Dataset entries

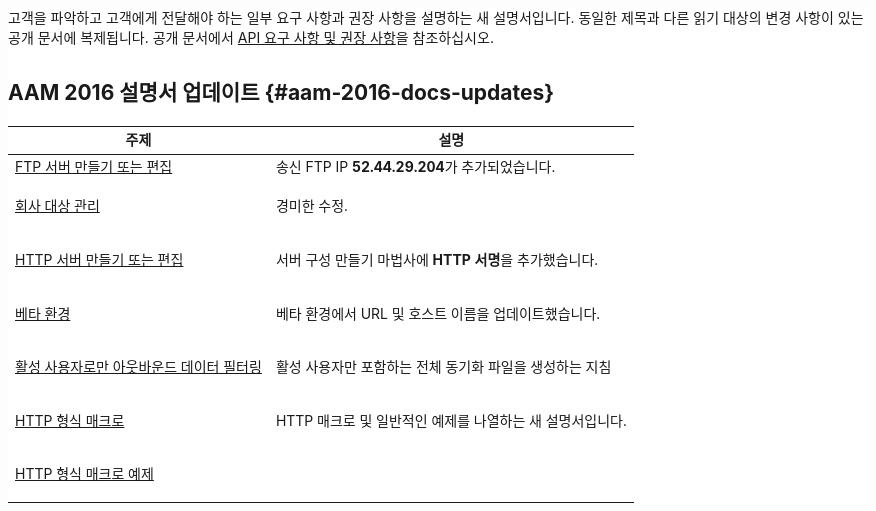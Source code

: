    <td colname="col2"> <p>고객을 파악하고 고객에게 전달해야 하는 일부 요구 사항과 권장 사항을 설명하는 새 설명서입니다. 동일한 제목과 다른 읽기 대상의 변경 사항이 있는 공개 문서에 복제됩니다. 공개 문서에서 <a href="https://marketing.adobe.com/resources/help/en_US/aam/aam-api-requirements.html" format="https" scope="external">API 요구 사항 및 권장 사항</a>을 참조하십시오. </p> </td> 
  </tr> 
 </tbody> 
</table>

## AAM 2016 설명서 업데이트 {#aam-2016-docs-updates}

<table id="table_E9D9810EA8244B58A4F27D56CFE521FD"> 
 <thead> 
  <tr> 
   <th colname="col1" class="entry"> 주제 </th> 
   <th colname="col2" class="entry"> 설명 </th> 
  </tr>
 </thead>
 <tbody> 
  <tr> 
   <td colname="col1"><a href="admin-servers/create-ftp-server.md#task_BF1DD0E5ECA64AEC87EACABFCAEA2C6D"> FTP 서버 만들기 또는 편집</a> </td> 
   <td colname="col2">송신 FTP IP <b>52.44.29.204</b>가 추가되었습니다. </td> 
  </tr> 
  <tr> 
   <td colname="col1"> <p><a href="companies/admin-manage-company-destinations.md#manage-company-destinations"> 회사 대상 관리</a> </p> </td> 
   <td colname="col2"> <p>경미한 수정. </p> </td> 
  </tr> 
  <tr> 
   <td colname="col1"> <p><a href="admin-servers/create-http-server.md#task_5BF59581868E4144B965D644D36BEACD"> HTTP 서버 만들기 또는 편집</a> </p> </td> 
   <td colname="col2"> <p>서버 구성 만들기 마법사에 <b>HTTP 서명</b>을 추가했습니다. </p> </td> 
  </tr> 
  <tr> 
   <td colname="col1"> <p><a href="admin-beta-environment.md#concept_4AA12E66F49A452C8BA4E91AA28060AA"> 베타 환경</a> </p> </td> 
   <td colname="col2"> <p>베타 환경에서 URL 및 호스트 이름을 업데이트했습니다. </p> </td> 
  </tr> 
  <tr> 
   <td colname="col1"> <p><a href="companies/outbound-active-user-filter.md#task_F5CF8BDDA5DB4D23837B59CADF7A623B"> 활성 사용자로만 아웃바운드 데이터 필터링</a> </p> </td> 
   <td colname="col2"> <p>활성 사용자만 포함하는 전체 동기화 파일을 생성하는 지침 </p> </td> 
  </tr> 
  <tr> 
   <td colname="col1"> <p><a href="formats/web-formats.md#reference_C392124A5F3F42E49F8AADDBA601ADFE"> HTTP 형식 매크로</a> </p> </td> 
   <td colname="col2" morerows="1"> <p>HTTP 매크로 및 일반적인 예제를 나열하는 새 설명서입니다. </p> </td> 
  </tr> 
  <tr> 
   <td colname="col1"> <p><a href="formats/web-format-examples.md#reference_98828E32B0964FF9AAC7C5400E88BA31"> HTTP 형식 매크로 예제</a> </p> </td> 
  </tr> 
 </tbody> 
</table>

TASK OBJECTIVE
Your answer must be a single number: the count of lines in the records that include "companies".

ANSWER FOR THIS EXERCISE
2